- Your task: Each record below is to be output with no change at all.

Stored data
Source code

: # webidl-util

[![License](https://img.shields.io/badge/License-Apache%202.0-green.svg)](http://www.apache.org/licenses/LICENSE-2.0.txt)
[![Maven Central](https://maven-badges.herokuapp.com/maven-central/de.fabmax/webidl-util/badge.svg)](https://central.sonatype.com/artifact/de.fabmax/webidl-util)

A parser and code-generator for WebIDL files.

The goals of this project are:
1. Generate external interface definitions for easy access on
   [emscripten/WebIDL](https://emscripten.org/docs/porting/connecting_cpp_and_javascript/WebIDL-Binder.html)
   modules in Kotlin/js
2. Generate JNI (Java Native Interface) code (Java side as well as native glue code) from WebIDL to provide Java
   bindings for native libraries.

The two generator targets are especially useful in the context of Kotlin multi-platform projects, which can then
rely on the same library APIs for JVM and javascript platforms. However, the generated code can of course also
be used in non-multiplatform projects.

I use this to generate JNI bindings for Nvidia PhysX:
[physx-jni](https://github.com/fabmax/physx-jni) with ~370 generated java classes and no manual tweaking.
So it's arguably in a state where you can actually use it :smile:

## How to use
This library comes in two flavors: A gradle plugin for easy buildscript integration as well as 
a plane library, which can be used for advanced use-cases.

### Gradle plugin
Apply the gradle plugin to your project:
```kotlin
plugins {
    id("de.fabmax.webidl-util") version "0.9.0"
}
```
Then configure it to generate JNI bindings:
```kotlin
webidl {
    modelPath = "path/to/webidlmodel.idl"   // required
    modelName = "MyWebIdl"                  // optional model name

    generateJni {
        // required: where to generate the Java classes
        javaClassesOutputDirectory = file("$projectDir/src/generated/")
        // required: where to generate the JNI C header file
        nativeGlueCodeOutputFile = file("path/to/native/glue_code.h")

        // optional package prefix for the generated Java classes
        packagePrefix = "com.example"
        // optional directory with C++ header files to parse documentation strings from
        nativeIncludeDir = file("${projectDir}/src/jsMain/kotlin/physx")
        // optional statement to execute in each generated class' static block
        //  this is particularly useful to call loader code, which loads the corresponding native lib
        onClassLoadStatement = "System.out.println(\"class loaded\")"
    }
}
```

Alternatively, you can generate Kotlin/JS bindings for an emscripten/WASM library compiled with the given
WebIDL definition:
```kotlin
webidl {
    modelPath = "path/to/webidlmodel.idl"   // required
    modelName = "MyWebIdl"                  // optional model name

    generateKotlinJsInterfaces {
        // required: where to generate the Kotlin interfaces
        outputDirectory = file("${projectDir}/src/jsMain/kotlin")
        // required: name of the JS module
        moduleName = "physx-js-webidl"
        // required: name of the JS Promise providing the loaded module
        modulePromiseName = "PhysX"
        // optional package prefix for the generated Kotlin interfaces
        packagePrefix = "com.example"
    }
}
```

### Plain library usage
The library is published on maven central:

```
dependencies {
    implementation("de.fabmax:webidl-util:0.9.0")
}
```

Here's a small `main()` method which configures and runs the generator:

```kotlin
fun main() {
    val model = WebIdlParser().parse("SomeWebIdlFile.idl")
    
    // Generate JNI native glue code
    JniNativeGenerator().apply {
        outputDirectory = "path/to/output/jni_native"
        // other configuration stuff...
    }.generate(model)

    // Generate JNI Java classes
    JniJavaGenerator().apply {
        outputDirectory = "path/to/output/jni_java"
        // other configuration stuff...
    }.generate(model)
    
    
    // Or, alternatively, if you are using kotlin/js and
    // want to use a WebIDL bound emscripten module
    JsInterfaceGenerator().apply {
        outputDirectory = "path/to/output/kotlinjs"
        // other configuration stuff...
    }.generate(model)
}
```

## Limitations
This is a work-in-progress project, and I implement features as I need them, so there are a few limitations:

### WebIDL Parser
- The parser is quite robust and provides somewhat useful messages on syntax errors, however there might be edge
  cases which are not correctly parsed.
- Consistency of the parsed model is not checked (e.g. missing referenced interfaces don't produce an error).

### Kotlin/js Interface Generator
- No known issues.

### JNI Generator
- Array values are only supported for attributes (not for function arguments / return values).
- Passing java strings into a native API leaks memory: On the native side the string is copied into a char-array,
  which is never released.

- Answer box:
Source code

: # webidl-util

[![License](https://img.shields.io/badge/License-Apache%202.0-green.svg)](http://www.apache.org/licenses/LICENSE-2.0.txt)
[![Maven Central](https://maven-badges.herokuapp.com/maven-central/de.fabmax/webidl-util/badge.svg)](https://central.sonatype.com/artifact/de.fabmax/webidl-util)

A parser and code-generator for WebIDL files.

The goals of this project are:
1. Generate external interface definitions for easy access on
   [emscripten/WebIDL](https://emscripten.org/docs/porting/connecting_cpp_and_javascript/WebIDL-Binder.html)
   modules in Kotlin/js
2. Generate JNI (Java Native Interface) code (Java side as well as native glue code) from WebIDL to provide Java
   bindings for native libraries.

The two generator targets are especially useful in the context of Kotlin multi-platform projects, which can then
rely on the same library APIs for JVM and javascript platforms. However, the generated code can of course also
be used in non-multiplatform projects.

I use this to generate JNI bindings for Nvidia PhysX:
[physx-jni](https://github.com/fabmax/physx-jni) with ~370 generated java classes and no manual tweaking.
So it's arguably in a state where you can actually use it :smile:

## How to use
This library comes in two flavors: A gradle plugin for easy buildscript integration as well as 
a plane library, which can be used for advanced use-cases.

### Gradle plugin
Apply the gradle plugin to your project:
```kotlin
plugins {
    id("de.fabmax.webidl-util") version "0.9.0"
}
```
Then configure it to generate JNI bindings:
```kotlin
webidl {
    modelPath = "path/to/webidlmodel.idl"   // required
    modelName = "MyWebIdl"                  // optional model name

    generateJni {
        // required: where to generate the Java classes
        javaClassesOutputDirectory = file("$projectDir/src/generated/")
        // required: where to generate the JNI C header file
        nativeGlueCodeOutputFile = file("path/to/native/glue_code.h")

        // optional package prefix for the generated Java classes
        packagePrefix = "com.example"
        // optional directory with C++ header files to parse documentation strings from
        nativeIncludeDir = file("${projectDir}/src/jsMain/kotlin/physx")
        // optional statement to execute in each generated class' static block
        //  this is particularly useful to call loader code, which loads the corresponding native lib
        onClassLoadStatement = "System.out.println(\"class loaded\")"
    }
}
```

Alternatively, you can generate Kotlin/JS bindings for an emscripten/WASM library compiled with the given
WebIDL definition:
```kotlin
webidl {
    modelPath = "path/to/webidlmodel.idl"   // required
    modelName = "MyWebIdl"                  // optional model name

    generateKotlinJsInterfaces {
        // required: where to generate the Kotlin interfaces
        outputDirectory = file("${projectDir}/src/jsMain/kotlin")
        // required: name of the JS module
        moduleName = "physx-js-webidl"
        // required: name of the JS Promise providing the loaded module
        modulePromiseName = "PhysX"
        // optional package prefix for the generated Kotlin interfaces
        packagePrefix = "com.example"
    }
}
```

### Plain library usage
The library is published on maven central:

```
dependencies {
    implementation("de.fabmax:webidl-util:0.9.0")
}
```

Here's a small `main()` method which configures and runs the generator:

```kotlin
fun main() {
    val model = WebIdlParser().parse("SomeWebIdlFile.idl")
    
    // Generate JNI native glue code
    JniNativeGenerator().apply {
        outputDirectory = "path/to/output/jni_native"
        // other configuration stuff...
    }.generate(model)

    // Generate JNI Java classes
    JniJavaGenerator().apply {
        outputDirectory = "path/to/output/jni_java"
        // other configuration stuff...
    }.generate(model)
    
    
    // Or, alternatively, if you are using kotlin/js and
    // want to use a WebIDL bound emscripten module
    JsInterfaceGenerator().apply {
        outputDirectory = "path/to/output/kotlinjs"
        // other configuration stuff...
    }.generate(model)
}
```

## Limitations
This is a work-in-progress project, and I implement features as I need them, so there are a few limitations:

### WebIDL Parser
- The parser is quite robust and provides somewhat useful messages on syntax errors, however there might be edge
  cases which are not correctly parsed.
- Consistency of the parsed model is not checked (e.g. missing referenced interfaces don't produce an error).

### Kotlin/js Interface Generator
- No known issues.

### JNI Generator
- Array values are only supported for attributes (not for function arguments / return values).
- Passing java strings into a native API leaks memory: On the native side the string is copied into a char-array,
  which is never released.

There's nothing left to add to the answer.